David, approximately true, but the speed of motion in that rod is the speed of sound if I remember right? But scale it down and see what happens, will that still hold true for one atom? Or one electron? Although if you had a infinitely rigid rod the statement would be true, as I get it.

I can't get what you are talking... can you please make it simpler?

[Bored chemist]

The "simple" answer is that some of the electrons in a metal are not connected to any particular atom.
when a current flows through the metal some electrons are added at one end of the wire and taken out at the other end and, since very few electrons are involved compared to the overall number, there's no change in the overall structure of the metal.

[David Cooper]

David, approximately true, but the speed of motion in that rod is the speed of sound if I remember right? But scale it down and see what happens, will that still hold true for one atom? Or one electron? Although if you had a infinitely rigid rod the statement would be true, as I get it.

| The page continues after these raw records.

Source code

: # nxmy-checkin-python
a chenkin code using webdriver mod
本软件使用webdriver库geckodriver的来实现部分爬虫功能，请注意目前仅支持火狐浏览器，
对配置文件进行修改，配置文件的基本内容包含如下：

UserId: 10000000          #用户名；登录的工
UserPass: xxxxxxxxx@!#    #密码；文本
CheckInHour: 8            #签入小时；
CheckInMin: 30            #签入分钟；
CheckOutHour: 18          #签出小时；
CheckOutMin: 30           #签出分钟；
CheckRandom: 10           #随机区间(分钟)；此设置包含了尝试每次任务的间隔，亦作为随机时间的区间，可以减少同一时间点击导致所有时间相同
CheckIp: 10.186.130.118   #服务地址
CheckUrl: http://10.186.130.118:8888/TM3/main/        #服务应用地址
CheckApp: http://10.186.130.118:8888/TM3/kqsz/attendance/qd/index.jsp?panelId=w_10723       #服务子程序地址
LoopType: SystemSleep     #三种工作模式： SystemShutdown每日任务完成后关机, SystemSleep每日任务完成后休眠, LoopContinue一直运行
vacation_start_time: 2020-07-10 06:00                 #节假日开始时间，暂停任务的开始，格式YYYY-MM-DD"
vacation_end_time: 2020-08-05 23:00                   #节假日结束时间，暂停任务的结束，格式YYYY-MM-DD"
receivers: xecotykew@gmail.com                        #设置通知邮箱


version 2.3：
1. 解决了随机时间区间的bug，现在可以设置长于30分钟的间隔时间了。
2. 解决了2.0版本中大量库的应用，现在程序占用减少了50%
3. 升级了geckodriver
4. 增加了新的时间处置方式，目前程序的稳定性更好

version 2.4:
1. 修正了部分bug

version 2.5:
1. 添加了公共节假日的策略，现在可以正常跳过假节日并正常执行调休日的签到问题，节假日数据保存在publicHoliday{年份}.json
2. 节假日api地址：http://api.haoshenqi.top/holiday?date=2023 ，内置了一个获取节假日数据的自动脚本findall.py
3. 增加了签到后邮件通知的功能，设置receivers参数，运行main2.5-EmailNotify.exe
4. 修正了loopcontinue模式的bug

Yes, the speed with the rod is transmitted at the speed of sound, whereas the atoms in the rod could be moving at one millimetre per hour. With electricity you can make a few electrons move a tiny distance at a very low speed and the electrons a the wire a mile away will move the same distance at the same speed, with the delay being governed by the speed of light (or something very close to that speed - the forces between the electrons keeping them apart are transmitted at the speed of light, but some slight zigzagging may be involved in the transmission chain).

[yor_on]

The idea (as I get it) is that the 'force' transmitted through that rod ,as you move it, is moving its atoms (compressing/elongating in some atomic undulation) approximately at the speed of sound. A little like marbles hitting marbles, hitting marbles, as the 'force' of your motion propagates through the medium. It's a 'elasticity' inside (as well as in those marbles). But with a 'infinitely rigid rod' you could ignore the 'elasticity', which also should make this new rigid materials name, unobtanium as it in principle then should be able to exceed the speed of light. Poking at the moon from earth for example.